◆ **THE PROBLEM**: Entries must be copied exactly, with nothing left out.

Saved entries
● ● ● ● ●

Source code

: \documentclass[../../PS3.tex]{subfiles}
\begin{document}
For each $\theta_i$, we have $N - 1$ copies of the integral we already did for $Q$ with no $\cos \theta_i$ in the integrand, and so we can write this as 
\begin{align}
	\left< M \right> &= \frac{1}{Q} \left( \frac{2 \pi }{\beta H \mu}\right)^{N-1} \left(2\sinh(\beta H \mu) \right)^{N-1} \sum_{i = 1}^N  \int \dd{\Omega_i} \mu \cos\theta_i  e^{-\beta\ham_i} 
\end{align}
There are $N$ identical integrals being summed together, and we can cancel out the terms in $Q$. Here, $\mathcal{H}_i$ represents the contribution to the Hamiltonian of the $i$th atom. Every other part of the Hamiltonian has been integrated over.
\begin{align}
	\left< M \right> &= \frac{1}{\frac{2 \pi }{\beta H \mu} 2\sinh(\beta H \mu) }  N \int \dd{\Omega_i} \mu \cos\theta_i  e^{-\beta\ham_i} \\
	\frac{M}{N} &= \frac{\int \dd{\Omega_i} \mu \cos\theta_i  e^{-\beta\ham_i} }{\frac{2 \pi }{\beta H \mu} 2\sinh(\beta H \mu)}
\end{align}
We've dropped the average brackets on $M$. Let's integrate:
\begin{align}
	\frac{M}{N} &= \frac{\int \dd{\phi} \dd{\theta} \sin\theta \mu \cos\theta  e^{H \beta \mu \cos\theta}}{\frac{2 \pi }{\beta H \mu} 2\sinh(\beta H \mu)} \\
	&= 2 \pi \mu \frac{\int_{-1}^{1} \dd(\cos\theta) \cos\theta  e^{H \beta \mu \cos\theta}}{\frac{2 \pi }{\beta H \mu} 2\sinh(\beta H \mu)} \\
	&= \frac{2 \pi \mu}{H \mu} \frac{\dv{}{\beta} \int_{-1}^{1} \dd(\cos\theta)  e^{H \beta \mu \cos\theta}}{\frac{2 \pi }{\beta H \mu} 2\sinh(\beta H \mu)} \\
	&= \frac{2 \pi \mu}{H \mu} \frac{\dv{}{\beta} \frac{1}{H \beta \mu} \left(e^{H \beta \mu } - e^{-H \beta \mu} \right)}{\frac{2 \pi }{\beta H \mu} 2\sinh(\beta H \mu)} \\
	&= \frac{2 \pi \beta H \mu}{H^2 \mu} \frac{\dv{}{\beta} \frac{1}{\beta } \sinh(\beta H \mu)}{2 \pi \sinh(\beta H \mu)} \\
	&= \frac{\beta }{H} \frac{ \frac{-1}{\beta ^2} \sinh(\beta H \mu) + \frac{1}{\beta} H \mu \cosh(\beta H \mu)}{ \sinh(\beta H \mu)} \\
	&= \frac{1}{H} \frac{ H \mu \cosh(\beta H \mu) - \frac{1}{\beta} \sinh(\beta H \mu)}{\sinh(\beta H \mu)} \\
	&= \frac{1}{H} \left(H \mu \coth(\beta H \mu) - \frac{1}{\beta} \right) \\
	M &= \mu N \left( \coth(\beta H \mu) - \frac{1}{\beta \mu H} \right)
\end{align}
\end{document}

● ● ● ● ●

◆ **RESULT OF THIS EXERCISE**:
Source code

: \documentclass[../../PS3.tex]{subfiles}
\begin{document}
For each $\theta_i$, we have $N - 1$ copies of the integral we already did for $Q$ with no $\cos \theta_i$ in the integrand, and so we can write this as 
\begin{align}
	\left< M \right> &= \frac{1}{Q} \left( \frac{2 \pi }{\beta H \mu}\right)^{N-1} \left(2\sinh(\beta H \mu) \right)^{N-1} \sum_{i = 1}^N  \int \dd{\Omega_i} \mu \cos\theta_i  e^{-\beta\ham_i} 
\end{align}
There are $N$ identical integrals being summed together, and we can cancel out the terms in $Q$. Here, $\mathcal{H}_i$ represents the contribution to the Hamiltonian of the $i$th atom. Every other part of the Hamiltonian has been integrated over.
\begin{align}
	\left< M \right> &= \frac{1}{\frac{2 \pi }{\beta H \mu} 2\sinh(\beta H \mu) }  N \int \dd{\Omega_i} \mu \cos\theta_i  e^{-\beta\ham_i} \\
	\frac{M}{N} &= \frac{\int \dd{\Omega_i} \mu \cos\theta_i  e^{-\beta\ham_i} }{\frac{2 \pi }{\beta H \mu} 2\sinh(\beta H \mu)}
\end{align}
We've dropped the average brackets on $M$. Let's integrate:
\begin{align}
	\frac{M}{N} &= \frac{\int \dd{\phi} \dd{\theta} \sin\theta \mu \cos\theta  e^{H \beta \mu \cos\theta}}{\frac{2 \pi }{\beta H \mu} 2\sinh(\beta H \mu)} \\
	&= 2 \pi \mu \frac{\int_{-1}^{1} \dd(\cos\theta) \cos\theta  e^{H \beta \mu \cos\theta}}{\frac{2 \pi }{\beta H \mu} 2\sinh(\beta H \mu)} \\
	&= \frac{2 \pi \mu}{H \mu} \frac{\dv{}{\beta} \int_{-1}^{1} \dd(\cos\theta)  e^{H \beta \mu \cos\theta}}{\frac{2 \pi }{\beta H \mu} 2\sinh(\beta H \mu)} \\
	&= \frac{2 \pi \mu}{H \mu} \frac{\dv{}{\beta} \frac{1}{H \beta \mu} \left(e^{H \beta \mu } - e^{-H \beta \mu} \right)}{\frac{2 \pi }{\beta H \mu} 2\sinh(\beta H \mu)} \\
	&= \frac{2 \pi \beta H \mu}{H^2 \mu} \frac{\dv{}{\beta} \frac{1}{\beta } \sinh(\beta H \mu)}{2 \pi \sinh(\beta H \mu)} \\
	&= \frac{\beta }{H} \frac{ \frac{-1}{\beta ^2} \sinh(\beta H \mu) + \frac{1}{\beta} H \mu \cosh(\beta H \mu)}{ \sinh(\beta H \mu)} \\
	&= \frac{1}{H} \frac{ H \mu \cosh(\beta H \mu) - \frac{1}{\beta} \sinh(\beta H \mu)}{\sinh(\beta H \mu)} \\
	&= \frac{1}{H} \left(H \mu \coth(\beta H \mu) - \frac{1}{\beta} \right) \\
	M &= \mu N \left( \coth(\beta H \mu) - \frac{1}{\beta \mu H} \right)
\end{align}
\end{document}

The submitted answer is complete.